Records supplied –
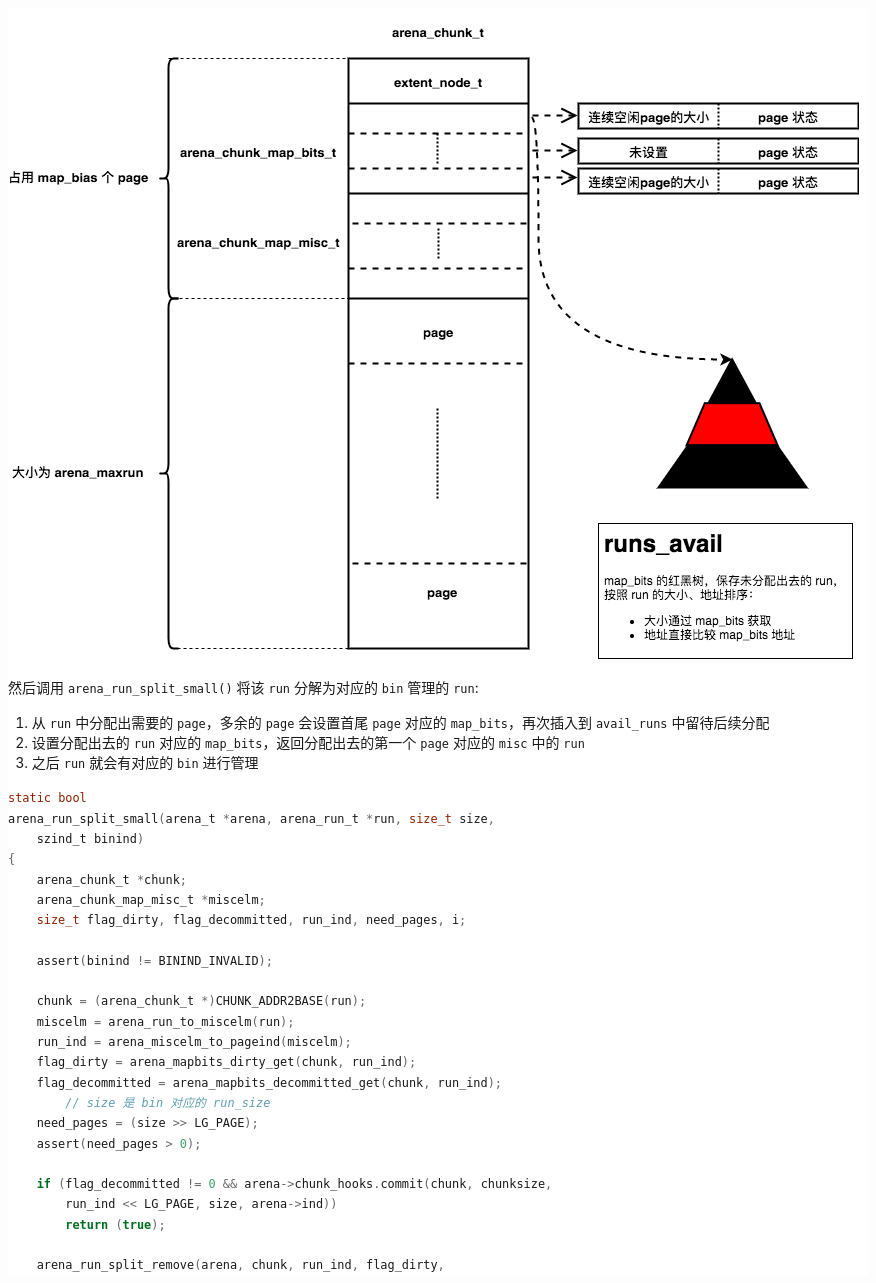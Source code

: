 ![image](/assets/images/arena_chunk_free.png)

然后调用 `arena_run_split_small()` 将该 `run` 分解为对应的 `bin` 管理的 `run`:
1. 从 `run` 中分配出需要的 `page`，多余的 `page` 会设置首尾 `page` 对应的 `map_bits`，再次插入到 `avail_runs` 中留待后续分配
2. 设置分配出去的 `run` 对应的 `map_bits`，返回分配出去的第一个 `page` 对应的 `misc` 中的 `run`
3. 之后 `run` 就会有对应的 `bin` 进行管理

```c
static bool
arena_run_split_small(arena_t *arena, arena_run_t *run, size_t size,
    szind_t binind)
{
	arena_chunk_t *chunk;
	arena_chunk_map_misc_t *miscelm;
	size_t flag_dirty, flag_decommitted, run_ind, need_pages, i;

	assert(binind != BININD_INVALID);

	chunk = (arena_chunk_t *)CHUNK_ADDR2BASE(run);
	miscelm = arena_run_to_miscelm(run);
	run_ind = arena_miscelm_to_pageind(miscelm);
	flag_dirty = arena_mapbits_dirty_get(chunk, run_ind);
	flag_decommitted = arena_mapbits_decommitted_get(chunk, run_ind);
        // size 是 bin 对应的 run_size 
	need_pages = (size >> LG_PAGE);
	assert(need_pages > 0);

	if (flag_decommitted != 0 && arena->chunk_hooks.commit(chunk, chunksize,
	    run_ind << LG_PAGE, size, arena->ind))
		return (true);

	arena_run_split_remove(arena, chunk, run_ind, flag_dirty,
```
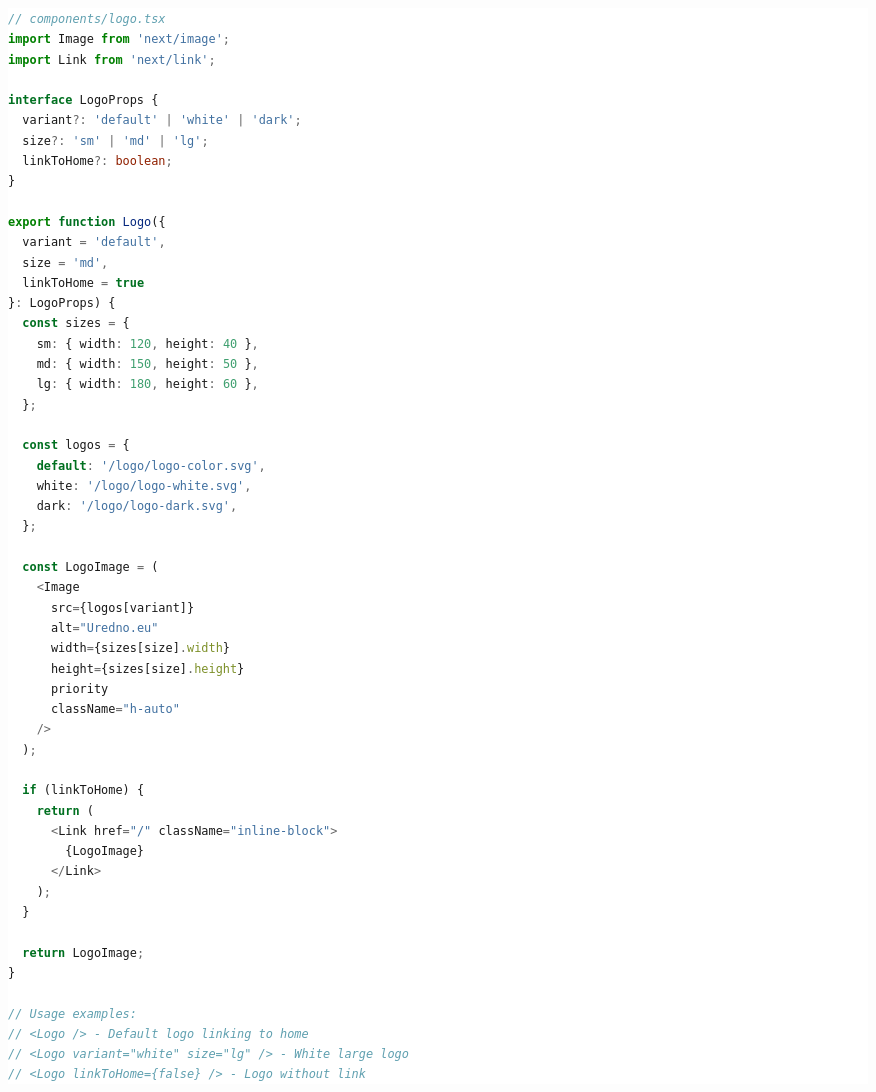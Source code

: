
 ```typescript
// components/logo.tsx
import Image from 'next/image';
import Link from 'next/link';

interface LogoProps {
  variant?: 'default' | 'white' | 'dark';
  size?: 'sm' | 'md' | 'lg';
  linkToHome?: boolean;
}

export function Logo({
  variant = 'default',
  size = 'md',
  linkToHome = true
}: LogoProps) {
  const sizes = {
    sm: { width: 120, height: 40 },
    md: { width: 150, height: 50 },
    lg: { width: 180, height: 60 },
  };

  const logos = {
    default: '/logo/logo-color.svg',
    white: '/logo/logo-white.svg',
    dark: '/logo/logo-dark.svg',
  };

  const LogoImage = (
    <Image
      src={logos[variant]}
      alt="Uredno.eu"
      width={sizes[size].width}
      height={sizes[size].height}
      priority
      className="h-auto"
    />
  );

  if (linkToHome) {
    return (
      <Link href="/" className="inline-block">
        {LogoImage}
      </Link>
    );
  }

  return LogoImage;
}

// Usage examples:
// <Logo /> - Default logo linking to home
// <Logo variant="white" size="lg" /> - White large logo
// <Logo linkToHome={false} /> - Logo without link
```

Task statement – Repeat the records above exactly, leaving out the pictures.

Exercise result –
Source code

: ![image](/assets/images/arena_chunk_free.png)

然后调用 `arena_run_split_small()` 将该 `run` 分解为对应的 `bin` 管理的 `run`:
1. 从 `run` 中分配出需要的 `page`，多余的 `page` 会设置首尾 `page` 对应的 `map_bits`，再次插入到 `avail_runs` 中留待后续分配
2. 设置分配出去的 `run` 对应的 `map_bits`，返回分配出去的第一个 `page` 对应的 `misc` 中的 `run`
3. 之后 `run` 就会有对应的 `bin` 进行管理

```c
static bool
arena_run_split_small(arena_t *arena, arena_run_t *run, size_t size,
    szind_t binind)
{
	arena_chunk_t *chunk;
	arena_chunk_map_misc_t *miscelm;
	size_t flag_dirty, flag_decommitted, run_ind, need_pages, i;

	assert(binind != BININD_INVALID);

	chunk = (arena_chunk_t *)CHUNK_ADDR2BASE(run);
	miscelm = arena_run_to_miscelm(run);
	run_ind = arena_miscelm_to_pageind(miscelm);
	flag_dirty = arena_mapbits_dirty_get(chunk, run_ind);
	flag_decommitted = arena_mapbits_decommitted_get(chunk, run_ind);
        // size 是 bin 对应的 run_size 
	need_pages = (size >> LG_PAGE);
	assert(need_pages > 0);

	if (flag_decommitted != 0 && arena->chunk_hooks.commit(chunk, chunksize,
	    run_ind << LG_PAGE, size, arena->ind))
		return (true);

	arena_run_split_remove(arena, chunk, run_ind, flag_dirty,
```
Source code

:
 ```typescript
// components/logo.tsx
import Image from 'next/image';
import Link from 'next/link';

interface LogoProps {
  variant?: 'default' | 'white' | 'dark';
  size?: 'sm' | 'md' | 'lg';
  linkToHome?: boolean;
}

export function Logo({
  variant = 'default',
  size = 'md',
  linkToHome = true
}: LogoProps) {
  const sizes = {
    sm: { width: 120, height: 40 },
    md: { width: 150, height: 50 },
    lg: { width: 180, height: 60 },
  };

  const logos = {
    default: '/logo/logo-color.svg',
    white: '/logo/logo-white.svg',
    dark: '/logo/logo-dark.svg',
  };

  const LogoImage = (
    <Image
      src={logos[variant]}
      alt="Uredno.eu"
      width={sizes[size].width}
      height={sizes[size].height}
      priority
      className="h-auto"
    />
  );

  if (linkToHome) {
    return (
      <Link href="/" className="inline-block">
        {LogoImage}
      </Link>
    );
  }

  return LogoImage;
}

// Usage examples:
// <Logo /> - Default logo linking to home
// <Logo variant="white" size="lg" /> - White large logo
// <Logo linkToHome={false} /> - Logo without link
```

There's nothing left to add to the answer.